PROBLEM DESCRIPTION> Apart from the pictures, every entry must be retyped exactly.

────────────────

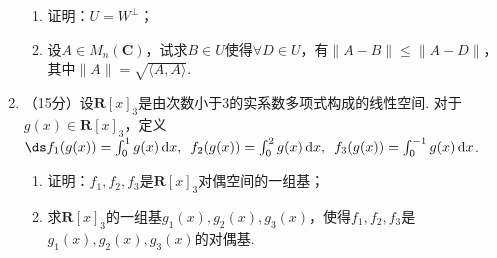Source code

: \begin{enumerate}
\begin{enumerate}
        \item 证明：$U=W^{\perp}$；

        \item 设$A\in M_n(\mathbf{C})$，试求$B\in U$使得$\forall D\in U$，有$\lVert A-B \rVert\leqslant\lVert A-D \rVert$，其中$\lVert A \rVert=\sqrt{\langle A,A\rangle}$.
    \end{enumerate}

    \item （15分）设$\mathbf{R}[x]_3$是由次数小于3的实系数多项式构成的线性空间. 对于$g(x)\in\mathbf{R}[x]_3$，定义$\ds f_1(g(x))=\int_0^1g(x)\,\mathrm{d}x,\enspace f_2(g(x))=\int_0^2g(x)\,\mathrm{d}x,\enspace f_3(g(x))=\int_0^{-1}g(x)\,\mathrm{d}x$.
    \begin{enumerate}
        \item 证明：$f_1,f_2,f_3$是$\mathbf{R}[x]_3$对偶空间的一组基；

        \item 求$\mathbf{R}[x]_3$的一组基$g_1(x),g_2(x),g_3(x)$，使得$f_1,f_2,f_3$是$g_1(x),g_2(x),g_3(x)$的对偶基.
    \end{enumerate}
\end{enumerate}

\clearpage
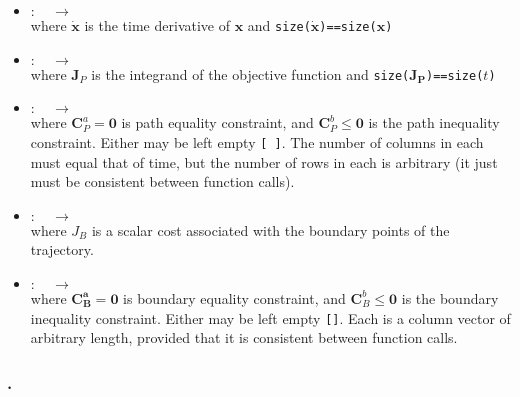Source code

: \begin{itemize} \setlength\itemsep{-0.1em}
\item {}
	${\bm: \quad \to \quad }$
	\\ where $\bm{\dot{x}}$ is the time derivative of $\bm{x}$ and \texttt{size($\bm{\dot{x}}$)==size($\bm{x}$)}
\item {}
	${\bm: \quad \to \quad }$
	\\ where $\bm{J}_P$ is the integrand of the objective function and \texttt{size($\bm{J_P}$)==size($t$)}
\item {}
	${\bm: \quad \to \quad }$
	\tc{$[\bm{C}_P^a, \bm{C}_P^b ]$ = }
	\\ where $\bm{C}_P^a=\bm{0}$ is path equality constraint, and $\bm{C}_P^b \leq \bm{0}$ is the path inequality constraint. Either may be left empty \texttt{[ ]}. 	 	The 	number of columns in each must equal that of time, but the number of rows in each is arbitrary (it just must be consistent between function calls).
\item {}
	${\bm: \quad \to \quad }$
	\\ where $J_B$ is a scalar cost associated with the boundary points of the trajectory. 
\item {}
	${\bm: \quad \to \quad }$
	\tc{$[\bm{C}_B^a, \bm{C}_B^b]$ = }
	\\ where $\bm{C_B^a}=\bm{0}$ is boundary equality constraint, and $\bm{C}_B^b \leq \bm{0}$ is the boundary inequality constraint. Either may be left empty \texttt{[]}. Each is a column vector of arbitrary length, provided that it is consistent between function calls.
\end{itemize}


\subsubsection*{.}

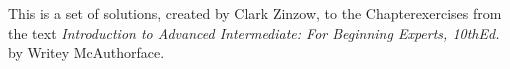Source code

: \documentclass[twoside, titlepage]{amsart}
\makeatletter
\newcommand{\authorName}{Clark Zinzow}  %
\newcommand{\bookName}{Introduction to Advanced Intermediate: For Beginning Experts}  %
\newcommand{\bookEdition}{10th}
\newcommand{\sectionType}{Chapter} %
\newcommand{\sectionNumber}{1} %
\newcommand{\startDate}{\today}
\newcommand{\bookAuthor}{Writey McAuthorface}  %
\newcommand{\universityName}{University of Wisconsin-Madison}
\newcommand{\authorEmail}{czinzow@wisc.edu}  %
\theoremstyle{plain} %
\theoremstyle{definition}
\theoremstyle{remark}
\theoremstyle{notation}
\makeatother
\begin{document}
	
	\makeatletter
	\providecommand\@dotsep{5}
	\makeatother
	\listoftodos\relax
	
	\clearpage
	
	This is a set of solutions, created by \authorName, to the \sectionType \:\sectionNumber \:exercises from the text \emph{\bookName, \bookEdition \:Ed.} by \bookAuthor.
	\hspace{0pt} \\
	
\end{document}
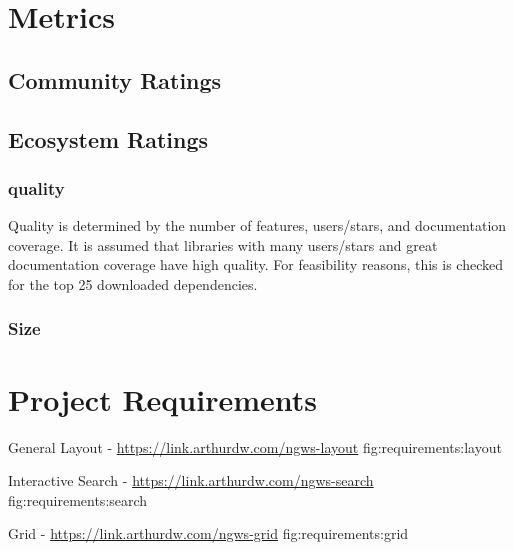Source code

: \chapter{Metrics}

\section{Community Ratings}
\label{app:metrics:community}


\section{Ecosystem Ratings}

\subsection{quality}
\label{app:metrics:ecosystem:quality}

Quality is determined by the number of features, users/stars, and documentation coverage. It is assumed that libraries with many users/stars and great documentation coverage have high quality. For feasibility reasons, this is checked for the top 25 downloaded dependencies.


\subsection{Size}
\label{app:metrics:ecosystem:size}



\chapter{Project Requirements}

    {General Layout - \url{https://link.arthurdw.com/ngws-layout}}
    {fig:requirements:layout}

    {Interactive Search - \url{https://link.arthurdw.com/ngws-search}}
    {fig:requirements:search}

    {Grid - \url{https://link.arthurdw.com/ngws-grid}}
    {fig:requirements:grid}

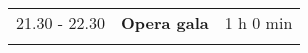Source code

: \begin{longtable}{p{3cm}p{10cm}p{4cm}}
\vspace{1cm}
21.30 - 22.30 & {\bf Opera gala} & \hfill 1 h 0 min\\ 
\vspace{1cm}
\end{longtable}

────────────────

SOLUTION FOR THIS EXERCISE>
Source code

: \begin{enumerate}
\begin{enumerate}
        \item 证明：$U=W^{\perp}$；

        \item 设$A\in M_n(\mathbf{C})$，试求$B\in U$使得$\forall D\in U$，有$\lVert A-B \rVert\leqslant\lVert A-D \rVert$，其中$\lVert A \rVert=\sqrt{\langle A,A\rangle}$.
    \end{enumerate}

    \item （15分）设$\mathbf{R}[x]_3$是由次数小于3的实系数多项式构成的线性空间. 对于$g(x)\in\mathbf{R}[x]_3$，定义$\ds f_1(g(x))=\int_0^1g(x)\,\mathrm{d}x,\enspace f_2(g(x))=\int_0^2g(x)\,\mathrm{d}x,\enspace f_3(g(x))=\int_0^{-1}g(x)\,\mathrm{d}x$.
    \begin{enumerate}
        \item 证明：$f_1,f_2,f_3$是$\mathbf{R}[x]_3$对偶空间的一组基；

        \item 求$\mathbf{R}[x]_3$的一组基$g_1(x),g_2(x),g_3(x)$，使得$f_1,f_2,f_3$是$g_1(x),g_2(x),g_3(x)$的对偶基.
    \end{enumerate}
\end{enumerate}

\clearpage
Source code

: \begin{itemize} \setlength\itemsep{-0.1em}
\item {}
	${\bm: \quad \to \quad }$
	\\ where $\bm{\dot{x}}$ is the time derivative of $\bm{x}$ and \texttt{size($\bm{\dot{x}}$)==size($\bm{x}$)}
\item {}
	${\bm: \quad \to \quad }$
	\\ where $\bm{J}_P$ is the integrand of the objective function and \texttt{size($\bm{J_P}$)==size($t$)}
\item {}
	${\bm: \quad \to \quad }$
	\tc{$[\bm{C}_P^a, \bm{C}_P^b ]$ = }
	\\ where $\bm{C}_P^a=\bm{0}$ is path equality constraint, and $\bm{C}_P^b \leq \bm{0}$ is the path inequality constraint. Either may be left empty \texttt{[ ]}. 	 	The 	number of columns in each must equal that of time, but the number of rows in each is arbitrary (it just must be consistent between function calls).
\item {}
	${\bm: \quad \to \quad }$
	\\ where $J_B$ is a scalar cost associated with the boundary points of the trajectory. 
\item {}
	${\bm: \quad \to \quad }$
	\tc{$[\bm{C}_B^a, \bm{C}_B^b]$ = }
	\\ where $\bm{C_B^a}=\bm{0}$ is boundary equality constraint, and $\bm{C}_B^b \leq \bm{0}$ is the boundary inequality constraint. Either may be left empty \texttt{[]}. Each is a column vector of arbitrary length, provided that it is consistent between function calls.
\end{itemize}


\subsubsection*{.}

Source code

: \documentclass[twoside, titlepage]{amsart}
\makeatletter
\newcommand{\authorName}{Clark Zinzow}  %
\newcommand{\bookName}{Introduction to Advanced Intermediate: For Beginning Experts}  %
\newcommand{\bookEdition}{10th}
\newcommand{\sectionType}{Chapter} %
\newcommand{\sectionNumber}{1} %
\newcommand{\startDate}{\today}
\newcommand{\bookAuthor}{Writey McAuthorface}  %
\newcommand{\universityName}{University of Wisconsin-Madison}
\newcommand{\authorEmail}{czinzow@wisc.edu}  %
\theoremstyle{plain} %
\theoremstyle{definition}
\theoremstyle{remark}
\theoremstyle{notation}
\makeatother
\begin{document}
	
	\makeatletter
	\providecommand\@dotsep{5}
	\makeatother
	\listoftodos\relax
	
	\clearpage
	
	This is a set of solutions, created by \authorName, to the \sectionType \:\sectionNumber \:exercises from the text \emph{\bookName, \bookEdition \:Ed.} by \bookAuthor.
	\hspace{0pt} \\
	
\end{document}
Source code

: \chapter{Metrics}

\section{Community Ratings}
\label{app:metrics:community}


\section{Ecosystem Ratings}

\subsection{quality}
\label{app:metrics:ecosystem:quality}

Quality is determined by the number of features, users/stars, and documentation coverage. It is assumed that libraries with many users/stars and great documentation coverage have high quality. For feasibility reasons, this is checked for the top 25 downloaded dependencies.


\subsection{Size}
\label{app:metrics:ecosystem:size}



\chapter{Project Requirements}

    {General Layout - \url{https://link.arthurdw.com/ngws-layout}}
    {fig:requirements:layout}

    {Interactive Search - \url{https://link.arthurdw.com/ngws-search}}
    {fig:requirements:search}

    {Grid - \url{https://link.arthurdw.com/ngws-grid}}
    {fig:requirements:grid}

Source code

: \begin{longtable}{p{3cm}p{10cm}p{4cm}}
\vspace{1cm}
21.30 - 22.30 & {\bf Opera gala} & \hfill 1 h 0 min\\ 
\vspace{1cm}
\end{longtable}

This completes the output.